Costituisce grave illecito disciplinare (oltreché penale) il comportamento dell'avvocato che, in violazione dei doveri deontologici, sottrae dal fascicolo d'ufficio di un procedimento giudiziario atti e/o documenti per appropriarsene e/o distruggerli.
Il CDD di Bologna disponeva ad un avvocato la sospensione dall'attività professionale per anni due e mesi dieci per aver sottratto alcuni documenti dal fascicolo che si trovava presso la Segreteria della Procura della Repubblica. Per tali fatti, il legale veniva colto sul fatto, arrestato in flagranza e quindi condannato a nove mesi di reclusione per il reato di violazione aggravata della pubblica custodia di cose.
L'avvocato ricorre dinanzi al CNF lamentando, tra i motivi di doglianza, il difetto di motivazione per omessa autonoma valutazione a livello disciplinare del fatto accertato in sede penale.
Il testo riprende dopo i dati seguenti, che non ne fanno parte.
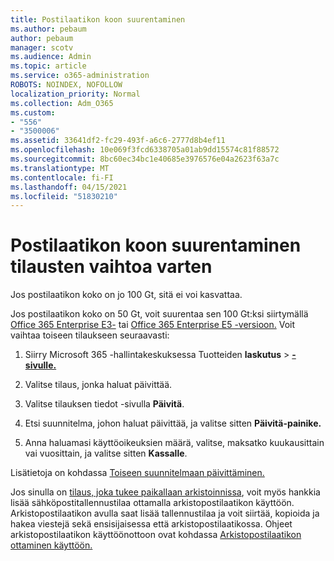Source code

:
 ```yaml
---
title: Postilaatikon koon suurentaminen
ms.author: pebaum
author: pebaum
manager: scotv
ms.audience: Admin
ms.topic: article
ms.service: o365-administration
ROBOTS: NOINDEX, NOFOLLOW
localization_priority: Normal
ms.collection: Adm_O365
ms.custom:
- "556"
- "3500006"
ms.assetid: 33641df2-fc29-493f-a6c6-2777d8b4ef11
ms.openlocfilehash: 10e069f3fcd6338705a01ab9dd15574c81f88572
ms.sourcegitcommit: 8bc60ec34bc1e40685e3976576e04a2623f63a7c
ms.translationtype: MT
ms.contentlocale: fi-FI
ms.lasthandoff: 04/15/2021
ms.locfileid: "51830210"
---
```

# <a name="switch-subscriptions-to-increase-mailbox-size"></a>Postilaatikon koon suurentaminen tilausten vaihtoa varten

Jos postilaatikon koko on jo 100 Gt, sitä ei voi kasvattaa.
  
Jos postilaatikon koko on 50 Gt, voit suurentaa sen 100 Gt:ksi siirtymällä [Office 365 Enterprise E3-](https://products.office.com/business/office-365-enterprise-e3-business-software) tai [Office 365 Enterprise E5 -versioon.](https://products.office.com/business/office-365-enterprise-e5-business-software) Voit vaihtaa toiseen tilaukseen seuraavasti:
  
1. Siirry Microsoft 365 -hallintakeskuksessa Tuotteiden **laskutus** \> **[-sivulle.](https://go.microsoft.com/fwlink/p/?linkid=842054)**

2. Valitse tilaus, jonka haluat päivittää.

3. Valitse tilauksen tiedot -sivulla **Päivitä**.

4. Etsi suunnitelma, johon haluat päivittää, ja valitse sitten **Päivitä-painike.**

5. Anna haluamasi käyttöoikeuksien määrä, valitse, maksatko kuukausittain vai vuosittain, ja valitse sitten **Kassalle**.

Lisätietoja on kohdassa [Toiseen suunnitelmaan päivittäminen.](https://docs.microsoft.com/microsoft-365/commerce/subscriptions/upgrade-to-different-plan)

Jos sinulla on [tilaus, joka tukee paikallaan arkistoinnissa](https://docs.microsoft.com/office365/servicedescriptions/exchange-online-archiving-service-description/exchange-online-archiving-service-description), voit myös hankkia lisää sähköpostitallennustilaa ottamalla arkistopostilaatikon käyttöön. Arkistopostilaatikon avulla saat lisää tallennustilaa ja voit siirtää, kopioida ja hakea viestejä sekä ensisijaisessa että arkistopostilaatikossa. Ohjeet arkistopostilaatikon käyttöönottoon ovat kohdassa [Arkistopostilaatikon ottaminen käyttöön.](https://docs.microsoft.com/microsoft-365/compliance/enable-archive-mailboxes)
Nello specifico, il ricorrente si duole del fatto che il CDD di Bologna non abbia riferito i motivi per i quali i fatti accertati in sede penale avessero rilevanza deontologica.
Il CNF rigetta il ricorso con sentenza n. 87 del 9 maggio 2023. A fondamento della sua decisione, il Consiglio ribadisce che il CDD può basare la propria decisione sulle prove raccolte in paralleli procedimenti penali, fermo restando il principio dell'autonoma valutazione dei comportamenti dal punto di vista disciplinare.
Venendo al caso di specie, il CNF osserva che «la medesimezza della condotta, la circostanza che l'incolpato abbia ammesso i fatti in sede di convalida dell'arresto, i luoghi, il grado del dolo, le implicazioni degli atti dallo stesso posti in essere, per come risultanti dalla sentenza penale, oggetto peraltro di conferma nei due gradi di impugnazione, rendono del tutto legittima la decisione del CDD che senza discostarsi dall'accertamento penale ha ritenuto autonomamente la rilevanza deontologica del comportamento dell'incolpato».
Pertanto, il Consiglio conferma la valutazione di congruità della sanzione applicata dal CDD e la motivazione da quest'ultimo adottata.